We’ve long had mixed feelings about cost-effectiveness estimates of charitable programs, i.e., attempts to figure out “how much good is accomplished per dollar donated.”
The advantages of these estimates are obvious. If you can calculate that program A can help much more people – with the same funds, and in the same terms – than program B, that creates a strong case (arguably even a moral imperative) for funding program A over program B. The problem is that by the time you get the impact of two different programs into comparable “per-dollar” terms, you’ve often made so many approximations, simplifications and assumptions that a comparison isn’t much more meaningful than a roll of the dice. In such cases, we believe there are almost always better ways to decide between charities.
This post focuses on the drawbacks of cost-effectiveness estimates. I’m going to go through the details of what we know about one of the best-known, most often-cited cost-effectiveness figures there is: the cost per disability-adjusted life-year (DALY) for deworming schoolchildren. This figure uses the disability-adjusted life-year (DALY) metric, probably the single most widely cited and accepted “standardized” measure of social impact within the unusually quantifiable area of health.
Note that various versions of this figure:
- Occupy the “top spot” in the Disease Control Priorities Report‘s chart of “Cost-effectiveness of Interventions Related to Low-Burden Diseases” (see page 42 of the full report). (I’ll refer to this report as “DCP” for the rest of this post.)
- Are featured in a policy briefcase by the Poverty Action Lab (which we are fans of), calling deworming a “best buy for education and health.”
- Appear to be the primary factor in the decision by Giving What We Can
(a group that promotes both more generous and more intelligent giving) to designate deworming-related interventions as its top priority (see the conclusion of its report on neglected tropical diseases), and charities focused on these interventions as its two top-tier charities.

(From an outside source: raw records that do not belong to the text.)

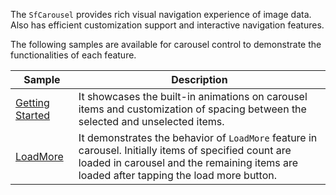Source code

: The `SfCarousel` provides rich visual navigation experience of image data. Also has efficient customization support and interactive navigation features.

The following samples are available for carousel control to demonstrate the functionalities of each feature.


| Sample | Description |
| ------ | ----------- |
|[Getting Started](Carousel.cs)| It showcases the built-in animations on carousel items and customization of spacing between the selected and unselected items.|
|[LoadMore](LoadMore_Mobile.cs)|It demonstrates the behavior  of `LoadMore` feature in carousel. Initially items of specified count are loaded in carousel and the remaining items are loaded after tapping the load more button.|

I don’t feel that all the above uses of this figure are necessarily inappropriate (details in the conclusion of this post). But I do feel that they point to the worthiness of inspecting this figure closely, and it is important to be aware of the following issues.
- The estimate is likely based on successful, thoroughly observed programs and may not be representative of what one would expect from an “average” deworming program.
- The estimate appears to rely on an assumption of continued successful treatment over time, an assumption which could easily be problematic in certain cases.
- A major input into the estimate is the prevalence of worm infections. In general, prevalence data is itself is the product of yet more estimations and approximations.
- Many factors in cost-effectiveness, positive and negative, appear to be ignored in the estimate simply because they cannot be quantified.
- Different estimates of the same program’s cost-effectiveness appear to strongly contradict each other.
Issue 1: the estimate is likely based on successful, thoroughly observed programs.
The Poverty Action Lab estimate of $5 per DALY is based on a 2003 study by Miguel and Kremer of a randomized controlled trial in Kenya. As the subject of an unusually rigorous evaluation, this program likely had an unusual amount of scrutiny throughout (and may also have been picked in the first place partly for its likelihood of succeeding). In addition, this program was carried out by a partnership between the Kenyan government and a nonprofit, ICS (pg 165), that has figured prominently in numerous past evaluations (for example, see this 2003 review of rigorous studies on education interventions).
In this sense, it seems reasonable to view its results as “high-end/optimistic” rather than “representative of what would one expect on average from a large-scale government rollout.”
Note also that the program included a significant educational component (169). The quality of hygiene education, in particular, might be much higher in a closely supervised experiment than in a large-scale rollout.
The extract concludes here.